The evaluator uses a five-level categorical scoring system:

Not At All (0.0): Response contains significant fabrications or unsupported claims
Not Generally (0.25): Response is mostly unfaithful with some grounded elements
Neutral/Mixed (0.5): Response has both faithful and unfaithful elements
Generally Yes (0.75): Response is mostly faithful with minor issues
Completely Yes (1.0): Response is completely grounded in conversation history

A response passes the evaluation if the score is >= 0.5.

Basic Usage

from strands import Agent
from strands_evals import Case, Experiment
from strands_evals.evaluators import FaithfulnessEvaluator
from strands_evals.mappers import StrandsInMemorySessionMapper
from strands_evals.telemetry import StrandsEvalsTelemetry

# Setup telemetry
telemetry = StrandsEvalsTelemetry().setup_in_memory_exporter()
memory_exporter = telemetry.in_memory_exporter

# Define task function
def user_task_function(case: Case) -> dict:
    memory_exporter.clear()

    agent = Agent(
        trace_attributes={
            "gen_ai.conversation.id": case.session_id,
            "session.id": case.session_id
        },
        callback_handler=None
    )
    agent_response = agent(case.input)

    # Map spans to session
    finished_spans = memory_exporter.get_finished_spans()
    mapper = StrandsInMemorySessionMapper()
    session = mapper.map_to_session(finished_spans, session_id=case.session_id)

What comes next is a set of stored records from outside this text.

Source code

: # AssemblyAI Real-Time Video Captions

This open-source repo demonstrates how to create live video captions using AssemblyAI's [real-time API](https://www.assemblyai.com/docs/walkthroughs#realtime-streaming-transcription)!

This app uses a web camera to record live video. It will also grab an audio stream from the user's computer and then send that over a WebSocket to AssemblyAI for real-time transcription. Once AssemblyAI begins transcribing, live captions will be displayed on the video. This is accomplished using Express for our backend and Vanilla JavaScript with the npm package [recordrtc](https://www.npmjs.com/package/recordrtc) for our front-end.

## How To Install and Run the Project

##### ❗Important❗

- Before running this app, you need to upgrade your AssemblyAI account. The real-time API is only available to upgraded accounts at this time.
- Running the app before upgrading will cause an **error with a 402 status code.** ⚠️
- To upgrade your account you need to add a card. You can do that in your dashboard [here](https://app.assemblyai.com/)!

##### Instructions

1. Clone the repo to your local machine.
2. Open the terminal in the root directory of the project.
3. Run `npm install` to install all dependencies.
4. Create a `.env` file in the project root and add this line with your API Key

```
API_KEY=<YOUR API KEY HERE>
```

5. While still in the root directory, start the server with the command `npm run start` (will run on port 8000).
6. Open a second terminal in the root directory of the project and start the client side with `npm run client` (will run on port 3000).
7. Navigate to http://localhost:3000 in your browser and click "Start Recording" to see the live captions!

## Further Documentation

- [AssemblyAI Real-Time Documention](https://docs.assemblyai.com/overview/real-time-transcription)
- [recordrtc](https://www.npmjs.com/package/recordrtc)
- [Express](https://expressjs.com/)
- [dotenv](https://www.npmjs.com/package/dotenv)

    return {"output": str(agent_response), "trajectory": session}

# Create test cases
test_cases = [
    Case[str, str](
        name="knowledge-1",
        input="What is the capital of France?",
        metadata={"category": "knowledge"}
    ),
    Case[str, str](
        name="knowledge-2",
        input="What color is the ocean?",
        metadata={"category": "knowledge"}
    ),
]

# Create evaluator
evaluator = FaithfulnessEvaluator()

# Run evaluation
experiment = Experiment[str, str](cases=test_cases, evaluators=[evaluator])
reports = experiment.run_evaluations(user_task_function)
reports[0].run_display()

Evaluation Output

The FaithfulnessEvaluator returns EvaluationOutput objects with:

score: Float between 0.0 and 1.0 (0.0, 0.25, 0.5, 0.75, or 1.0)
test_pass: True if score >= 0.5, False otherwise
reason: Step-by-step reasoning explaining the evaluation
label: One of the categorical labels (e.g., “Completely Yes”, “Neutral/Mixed”)

What Gets Evaluated

The evaluator examines:

Conversation History: All prior messages and tool executions
Assistant’s Response: The most recent agent response
Context Grounding: Whether claims in the response are supported by the history

The judge determines if the agent’s statements are faithful to the available information or if they contain fabrications, assumptions, or unsupported claims.

Best Practices

Use with Proper Telemetry Setup: The evaluator requires trajectory information captured via OpenTelemetry
Provide Complete Context: Ensure full conversation history is captured in traces
Test with Known Facts: Include test cases with verifiable information
Monitor Hallucination Patterns: Track which types of queries lead to unfaithful responses
Combine with Other Evaluators: Use alongside output quality evaluators for comprehensive assessment

Common Patterns

Pattern 1: Detecting Fabrications

Identify when agents make up information not present in the context.

Pattern 2: Validating Tool Results

Ensure agents accurately represent information from tool calls.

Pattern 3: Multi-Turn Consistency

Check that agents maintain consistency across conversation turns.

Example Scenarios

Scenario 1: Faithful Response

User: "What did the search results say about Python?"
Agent: "The search results indicated that Python is a high-level programming language."
Evaluation: Completely Yes (1.0) - Response accurately reflects search results

Scenario 2: Unfaithful Response

User: "What did the search results say about Python?"
Agent: "Python was created in 1991 by Guido van Rossum and is the most popular language."
Evaluation: Not Generally (0.25) - Response adds information not in search results

Scenario 3: Mixed Response

User: "What did the search results say about Python?"
Agent: "The search results showed Python is a programming language. It's also the fastest language."
Evaluation: Neutral/Mixed (0.5) - First part faithful, second part unsupported

Common Issues and Solutions

Issue 1: No Evaluation Returned

Problem: Evaluator returns empty results. Solution: Ensure trajectory contains at least one agent invocation span.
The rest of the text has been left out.